═══ INFORMATION PROVIDED ═══

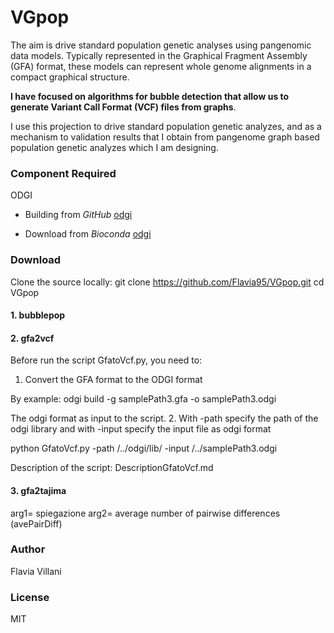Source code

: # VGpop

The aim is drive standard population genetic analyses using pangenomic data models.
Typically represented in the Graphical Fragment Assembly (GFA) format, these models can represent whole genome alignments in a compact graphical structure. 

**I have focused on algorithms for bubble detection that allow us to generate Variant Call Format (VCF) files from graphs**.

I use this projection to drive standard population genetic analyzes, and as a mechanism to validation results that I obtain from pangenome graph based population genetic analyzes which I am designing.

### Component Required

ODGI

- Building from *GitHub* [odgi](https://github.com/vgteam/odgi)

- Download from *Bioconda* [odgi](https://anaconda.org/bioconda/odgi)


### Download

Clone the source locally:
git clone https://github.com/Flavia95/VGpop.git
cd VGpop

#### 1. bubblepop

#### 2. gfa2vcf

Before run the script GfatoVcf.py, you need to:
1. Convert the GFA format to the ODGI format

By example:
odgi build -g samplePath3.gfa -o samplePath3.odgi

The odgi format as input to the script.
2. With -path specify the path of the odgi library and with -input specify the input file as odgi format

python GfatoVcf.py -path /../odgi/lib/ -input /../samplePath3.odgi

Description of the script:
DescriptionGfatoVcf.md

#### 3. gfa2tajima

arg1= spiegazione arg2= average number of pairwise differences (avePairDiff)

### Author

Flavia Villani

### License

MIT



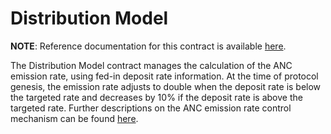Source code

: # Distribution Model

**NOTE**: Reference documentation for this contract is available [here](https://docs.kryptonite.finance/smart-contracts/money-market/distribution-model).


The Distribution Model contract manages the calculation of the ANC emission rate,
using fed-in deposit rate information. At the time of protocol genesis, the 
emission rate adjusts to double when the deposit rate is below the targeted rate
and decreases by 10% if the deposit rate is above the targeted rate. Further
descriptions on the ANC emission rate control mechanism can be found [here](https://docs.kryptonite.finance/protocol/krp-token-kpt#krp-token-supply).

═══
═══ INFORMATION PROVIDED ═══

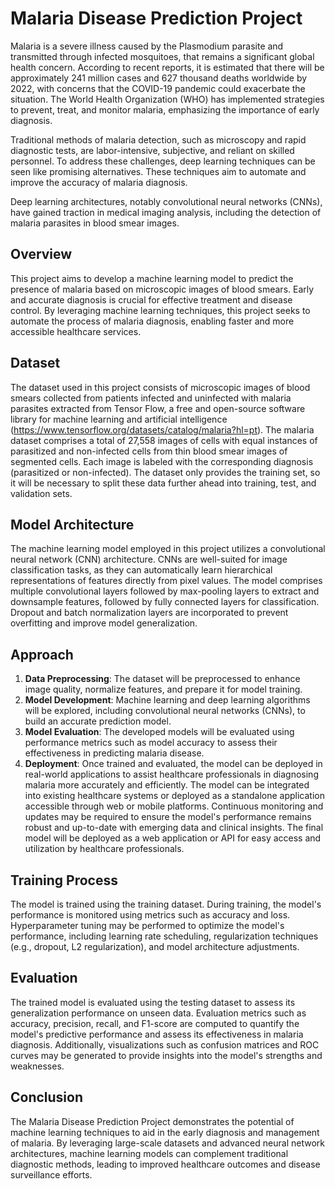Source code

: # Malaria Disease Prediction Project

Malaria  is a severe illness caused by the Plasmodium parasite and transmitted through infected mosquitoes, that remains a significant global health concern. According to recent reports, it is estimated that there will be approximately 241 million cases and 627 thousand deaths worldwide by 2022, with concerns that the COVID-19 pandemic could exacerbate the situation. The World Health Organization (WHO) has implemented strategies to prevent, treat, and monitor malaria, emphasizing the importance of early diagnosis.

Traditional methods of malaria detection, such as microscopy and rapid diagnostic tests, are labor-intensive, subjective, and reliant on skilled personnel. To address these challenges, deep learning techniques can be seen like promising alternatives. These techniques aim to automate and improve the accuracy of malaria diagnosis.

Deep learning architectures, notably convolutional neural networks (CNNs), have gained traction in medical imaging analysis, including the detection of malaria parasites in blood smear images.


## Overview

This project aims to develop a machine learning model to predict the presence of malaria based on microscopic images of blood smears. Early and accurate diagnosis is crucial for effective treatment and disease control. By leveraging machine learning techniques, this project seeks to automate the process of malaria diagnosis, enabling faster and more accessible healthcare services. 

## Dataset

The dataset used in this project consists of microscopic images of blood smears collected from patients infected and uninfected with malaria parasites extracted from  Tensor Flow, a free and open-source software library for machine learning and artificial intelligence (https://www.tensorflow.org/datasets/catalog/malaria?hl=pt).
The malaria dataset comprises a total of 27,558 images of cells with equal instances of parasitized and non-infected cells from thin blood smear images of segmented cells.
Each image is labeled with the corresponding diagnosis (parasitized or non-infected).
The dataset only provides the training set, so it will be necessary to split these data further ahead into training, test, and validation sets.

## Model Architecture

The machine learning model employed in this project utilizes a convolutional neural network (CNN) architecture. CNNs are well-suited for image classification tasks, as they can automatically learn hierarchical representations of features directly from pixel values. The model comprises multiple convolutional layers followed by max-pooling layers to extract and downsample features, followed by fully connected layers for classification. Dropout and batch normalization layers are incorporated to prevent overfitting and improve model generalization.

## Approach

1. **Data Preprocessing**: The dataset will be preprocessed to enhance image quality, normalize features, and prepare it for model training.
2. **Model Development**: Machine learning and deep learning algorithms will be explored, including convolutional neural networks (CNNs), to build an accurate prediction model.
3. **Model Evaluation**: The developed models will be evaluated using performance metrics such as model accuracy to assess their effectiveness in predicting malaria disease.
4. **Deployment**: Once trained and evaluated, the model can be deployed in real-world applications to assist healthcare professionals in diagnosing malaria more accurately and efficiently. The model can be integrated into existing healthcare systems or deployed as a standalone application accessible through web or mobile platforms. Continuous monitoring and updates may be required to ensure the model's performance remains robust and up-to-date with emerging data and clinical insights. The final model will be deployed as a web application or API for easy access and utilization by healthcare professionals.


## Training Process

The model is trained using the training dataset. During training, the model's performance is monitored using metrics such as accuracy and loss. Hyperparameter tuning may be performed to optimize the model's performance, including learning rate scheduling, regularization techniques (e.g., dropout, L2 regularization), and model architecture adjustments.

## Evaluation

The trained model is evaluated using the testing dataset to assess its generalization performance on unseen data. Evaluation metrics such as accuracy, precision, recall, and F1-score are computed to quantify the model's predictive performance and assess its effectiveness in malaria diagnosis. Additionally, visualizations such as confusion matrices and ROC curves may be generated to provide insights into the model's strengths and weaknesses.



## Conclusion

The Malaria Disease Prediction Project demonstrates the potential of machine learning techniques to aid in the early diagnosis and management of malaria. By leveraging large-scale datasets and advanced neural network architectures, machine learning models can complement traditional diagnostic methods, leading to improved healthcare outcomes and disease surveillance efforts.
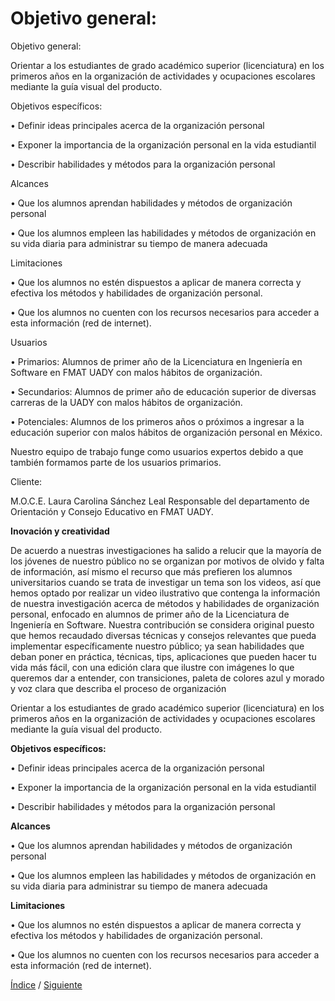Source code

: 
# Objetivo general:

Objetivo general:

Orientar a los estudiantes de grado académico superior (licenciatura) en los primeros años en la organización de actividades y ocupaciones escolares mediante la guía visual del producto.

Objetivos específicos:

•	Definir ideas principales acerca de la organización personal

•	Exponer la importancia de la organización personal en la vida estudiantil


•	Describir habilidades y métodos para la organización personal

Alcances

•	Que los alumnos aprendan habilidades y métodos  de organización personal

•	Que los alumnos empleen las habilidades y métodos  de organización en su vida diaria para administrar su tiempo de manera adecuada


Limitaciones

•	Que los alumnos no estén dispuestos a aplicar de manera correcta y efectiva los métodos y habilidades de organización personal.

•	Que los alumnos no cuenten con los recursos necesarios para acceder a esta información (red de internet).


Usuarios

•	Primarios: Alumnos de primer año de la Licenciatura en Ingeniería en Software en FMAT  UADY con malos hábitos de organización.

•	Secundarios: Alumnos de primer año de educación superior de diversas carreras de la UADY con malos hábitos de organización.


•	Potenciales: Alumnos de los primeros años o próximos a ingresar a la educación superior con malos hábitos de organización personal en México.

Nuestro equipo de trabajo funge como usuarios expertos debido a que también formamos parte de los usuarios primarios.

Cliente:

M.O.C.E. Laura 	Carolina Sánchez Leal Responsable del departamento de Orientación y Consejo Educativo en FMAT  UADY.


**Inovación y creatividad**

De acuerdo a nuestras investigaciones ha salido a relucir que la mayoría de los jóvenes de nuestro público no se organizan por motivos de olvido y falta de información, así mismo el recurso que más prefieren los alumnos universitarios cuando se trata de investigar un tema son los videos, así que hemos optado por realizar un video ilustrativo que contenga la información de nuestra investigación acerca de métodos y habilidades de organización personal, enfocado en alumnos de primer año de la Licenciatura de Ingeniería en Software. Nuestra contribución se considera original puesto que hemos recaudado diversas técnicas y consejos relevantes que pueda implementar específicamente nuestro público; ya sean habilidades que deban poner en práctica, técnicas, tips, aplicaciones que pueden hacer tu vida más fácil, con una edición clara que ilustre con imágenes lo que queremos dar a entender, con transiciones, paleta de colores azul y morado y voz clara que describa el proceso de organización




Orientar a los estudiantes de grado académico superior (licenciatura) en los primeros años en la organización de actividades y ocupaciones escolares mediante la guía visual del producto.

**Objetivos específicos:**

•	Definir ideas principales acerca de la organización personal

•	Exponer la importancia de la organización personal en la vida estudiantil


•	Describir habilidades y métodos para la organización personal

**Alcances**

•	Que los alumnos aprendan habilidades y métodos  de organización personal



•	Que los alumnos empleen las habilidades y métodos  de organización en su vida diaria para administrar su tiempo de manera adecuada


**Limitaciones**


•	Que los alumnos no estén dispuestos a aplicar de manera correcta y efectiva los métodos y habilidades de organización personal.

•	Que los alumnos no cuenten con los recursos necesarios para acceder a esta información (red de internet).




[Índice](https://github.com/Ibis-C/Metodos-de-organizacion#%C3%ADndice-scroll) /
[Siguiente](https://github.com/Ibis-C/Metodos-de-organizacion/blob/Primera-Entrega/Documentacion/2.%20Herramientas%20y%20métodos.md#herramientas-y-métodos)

═══

TASK DETAILS: Whenever the string "have" shows up in a line above, copy that line.

YOUR SOLUTION:
**I have focused on algorithms for bubble detection that allow us to generate Variant Call Format (VCF) files from graphs**.
Deep learning architectures, notably convolutional neural networks (CNNs), have gained traction in medical imaging analysis, including the detection of malaria parasites in blood smear images.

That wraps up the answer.